BODAS DE PALAVRAS

— Fiaaaa... Vam’bora que o sóli gora memo esquenta...

— Peraí, Antõe, tô encheno a garrafinha d’água, meu véio...

—Ah, tá bão... Cê já tomou o remedim da pressão?

— Inda não... Vô levá pra nóis tomá juntim lá na pracinha...

— Mi'a véia, cê alembrô de imbruiá os bolim?

— Os bolim?

— Intão... Cê num falô que ia levá os bolim de mio pra nóis comê lá?

— Ah, tá bão... Já imbruiei. Tão na sacolinha...

— Intão vam'simbora, inhantes que arguém toma conta do nosso banquim...

— Vamo ligêro...

— Tá esqueceno o chapéu, não?

— Tô não... Ich, sua bengala tá nicissitano uma pulida, meu véio...

— Uai, cê acha?

— Pois num é? Tá perdeno o brio...

— Nem arreparei...

— Hoje memo vô mandá o Zé Roberto levá ela pra dá uma rumadinha.

— Ah, nosso fio anda chei de serviço, mi’a véia...

— É... Mais eu falano, ele acha u'a horinha...

—Óia, Antõe... Coidado aí cum a carçada... Sua perna inda num tá boa de tudo...

— Ah, ocê me dano o braço eu tô imparado!

— Nossa, o dia tá bão hoje, hein?

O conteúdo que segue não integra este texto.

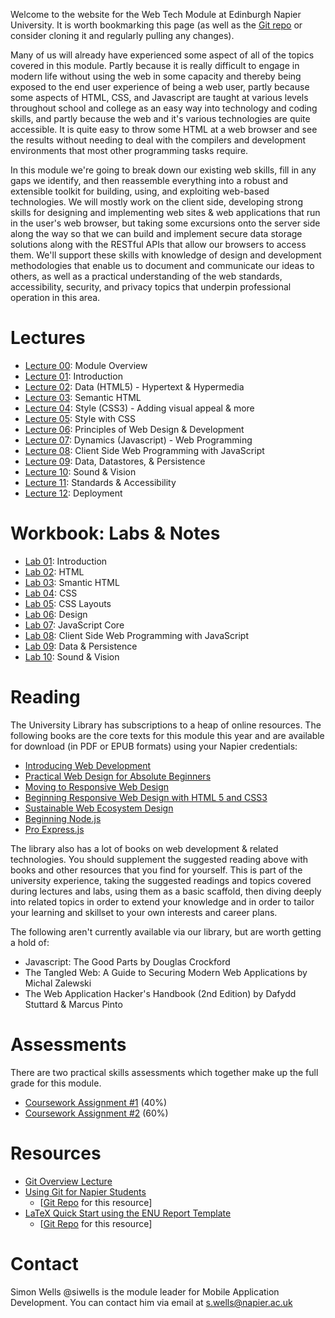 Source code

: Welcome to the website for the Web Tech Module at Edinburgh Napier University. It is worth bookmarking this page (as well as the [Git repo](https://github.com/siwells/set08101) or consider cloning it and regularly pulling any changes).

Many of us will already have experienced some aspect of all of the topics covered in this module. Partly because it is really difficult to engage in modern life without using the web in some capacity and thereby being exposed to the end user experience of being a web user, partly because some aspects of HTML, CSS, and Javascript are taught at various levels throughout school and college as an easy way into technology and coding skills, and partly because the web and it's various technologies are quite accessible. It is quite easy to throw some HTML at a web browser and see the results without needing to deal with the compilers and development environments that most other programming tasks require.

In this module we're going to break down our existing web skills, fill in any gaps we identify, and then reassemble everything into a robust and extensible toolkit for building, using, and exploiting web-based technologies. We will mostly work on the client side, developing strong skills for designing and implementing web sites & web applications that run in the user's web browser, but taking some excursions onto the server side along the way so that we can build and implement secure data storage solutions along with the RESTful APIs that allow our browsers to access them. We'll support these skills with knowledge of design and development methodologies that enable us to document and communicate our ideas to others, as well as a practical understanding of the web standards, accessibility, security, and privacy topics that underpin professional operation in this area.

# Lectures

- [Lecture 00](https://www.dropbox.com/s/1d6hv8t4t1fq2x2/L00_overview.pdf?dl=1): Module Overview
- [Lecture 01](https://www.dropbox.com/s/yihemphbqcphgr9/L01_intro.pdf?dl=1): Introduction
- [Lecture 02](https://www.dropbox.com/s/oap0mof6bb0emrw/L02_html.pdf?dl=1): Data (HTML5) - Hypertext & Hypermedia
- [Lecture 03](https://www.dropbox.com/s/eox6drppllzhloe/L03_semantic.html.pdf?dl=1): Semantic HTML
- [Lecture 04](https://www.dropbox.com/s/ec1mhl8eml71fiv/L04_css.pdf?dl=1): Style (CSS3) - Adding visual appeal & more
- [Lecture 05](https://www.dropbox.com/s/p9r45nsy3vt5iat/L05_style.with.css.pdf?dl=1): Style with CSS
- [Lecture 06](https://www.dropbox.com/s/86tuyy01sw7ogft/L06_design%2Bdev.pdf?dl=1): Principles of Web Design & Development 
- [Lecture 07](https://www.dropbox.com/s/4xqfpwch5gt0kor/L07_javascript%2Bcore.pdf?dl=1): Dynamics (Javascript) - Web Programming
- [Lecture 08](https://www.dropbox.com/s/kifdozadga27i1b/L08_javascript%2Bclient.pdf?dl=1): Client Side Web Programming with JavaScript
- [Lecture 09](https://www.dropbox.com/s/capa5ttng99nm67/L09_data.pdf?dl=1): Data, Datastores, & Persistence
- [Lecture 10](https://www.dropbox.com/s/92hplnqrtrxoesp/L10_sound%2Bvision.pdf?dl=1): Sound & Vision
- [Lecture 11](https://www.dropbox.com/s/xir97pzdtwf94dv/L11_standards%2Baccessibility.pdf?dl=1): Standards & Accessibility
- [Lecture 12](https://www.dropbox.com/s/rlq6re5rb5egckf/L12_deployment.pdf?dl=1): Deployment

# Workbook: Labs & Notes

- [Lab 01](https://www.dropbox.com/s/r2b71vqb9n7ds3p/lab01_hello.web.pdf?dl=1): Introduction
- [Lab 02](https://www.dropbox.com/s/o7cpeclbwrbxwbs/lab02_html.pdf?dl=1): HTML
- [Lab 03](https://www.dropbox.com/s/https://www.dropbox.com/s/s0v87w3jf0natyl/lab03_semantic.html.pdf?dl=1): Smantic HTML
- [Lab 04](https://www.dropbox.com/s/69020p16qt5rsj0/lab04_css.pdf?dl=1): CSS
- [Lab 05](https://www.dropbox.com/s/3ljoenjdwtbnotj/lab05_css.layouts.pdf?dl=1): CSS Layouts
- [Lab 06](https://www.dropbox.com/s/w6p92zkci2onsbj/lab06_design.pdf?dl=1): Design
- [Lab 07](https://www.dropbox.com/s/fq1ky2ekdnqbr0r/lab07_javascript_core.pdf?dl=1): JavaScript Core
- [Lab 08](https://www.dropbox.com/s/utbjpb58qj0vyuc/lab08_javascript%2Bclientside.pdf?dl=1): Client Side Web Programming with JavaScript
- [Lab 09](https://www.dropbox.com/s/cs1z5dyqi63n9bi/lab09_data%2Bpersistence.pdf?dl=1): Data & Persistence
- [Lab 10](https://www.dropbox.com/s/29fm5vcf2s2tjc8/lab10_sound%2Bvision.pdf?dl=1): Sound & Vision

# Reading

The University Library has subscriptions to a heap of online resources. The following books are the core texts for this module this year and are available for download (in PDF or EPUB formats) using your Napier credentials:

- [Introducing Web Development](https://link.springer.com/book/10.1007/978-1-4842-2499-1)
- [Practical Web Design for Absolute Beginners](https://link.springer.com/book/10.1007/978-1-4842-1993-5)
- [Moving to Responsive Web Design](https://link.springer.com/book/10.1007/978-1-4842-1987-4)
- [Beginning Responsive Web Design with HTML 5 and CSS3](https://link.springer.com/book/10.1007/978-1-4302-6695-2)
- [Sustainable Web Ecosystem Design](https://link.springer.com/book/10.1007/978-1-4614-7714-3)
- [Beginning Node.js](https://link.springer.com/book/10.1007/978-1-4842-0187-9)
- [Pro Express.js](https://link.springer.com/book/10.1007/978-1-4842-0037-7)

The library also has a lot of books on web development & related technologies. You should supplement the suggested reading above with books and other resources that you find for yourself. This is part of the university experience, taking the suggested readings and topics covered during lectures and labs, using them as a basic scaffold, then diving deeply into related topics in order to extend your knowledge and in order to tailor your learning and skillset to your own interests and career plans.

The following aren't currently available via our library, but are worth getting a hold of:

- Javascript: The Good Parts by Douglas Crockford
- The Tangled Web: A Guide to Securing Modern Web Applications by Michal Zalewski
- The Web Application Hacker's Handbook (2nd Edition) by Dafydd Stuttard & Marcus Pinto

# Assessments

There are two practical skills assessments which together make up the full grade for this module.

- [Coursework Assignment #1](https://www.dropbox.com/s/04myfz68kyjivjr/descriptor%231.pdf?dl=1) (40%)
- [Coursework Assignment #2](https://www.dropbox.com/s/g50r54tv58vv9i1/descriptor%232.pdf?dl=1) (60%)

# Resources

- [Git Overview Lecture](https://www.dropbox.com/s/l30205tswij9m5r/git.overview.pdf?dl=1)
- [Using Git for Napier Students](https://www.dropbox.com/s/2kz34u0zb4qajvd/getting.started.pdf?dl=1) 
  - [[Git Repo](https://github.com/siwells/git)  for this resource]
- [LaTeX Quick Start using the ENU Report Template](https://www.dropbox.com/s/h3066ezsetsw49t/latex_quick.start.pdf?dl=1)
  - [[Git Repo](https://github.com/siwells/latex)  for this resource]

# Contact

Simon Wells @siwells is the module leader for Mobile Application Development. You can contact him via email at s.wells@napier.ac.uk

Nein u’a nuvizinha no céu, óia lá...

— É memo... Essis dia de setembro são bunito devera...

— Meu véio...

— Hã?

— Esses dia assim dá uns ar de condo Zé Roberto nasceu, cê alembra?

— Se alembro... Nóis sabia que tava na hora do minino chegá...

— É, e ocê foi disparado de cavalo mode buscar dona Indalina...

— Deus tenha ela no céu... Aquele bão coração, pra nóis lá na roça, era a sarvação...

— Memo... Sem recurso do jeito que as coisa era...

— Ah, cheguemo! A sombra hoje tá que é uma beleza, Fia!

— Cê sabe meu véio, u’a das minha maió aligria é vim aqui nessa pracinha...

— E a minha, num é? É as hora mió que eu acho...

— Tem veiz que fico pensano...

— O quê, Fia?

— Cinquenta ano de casado e nóis ainda num cansemo de cunversá...

— E eu tamém fico admirado cuisso.

— Intão... Ondé que nóis ruma tanto assunto, hein?

— Assunto que num caba mais...

— Antõe...

— Diga, mi'a véia...

— Parece que nóis prantô um pé de prosa dendinóis...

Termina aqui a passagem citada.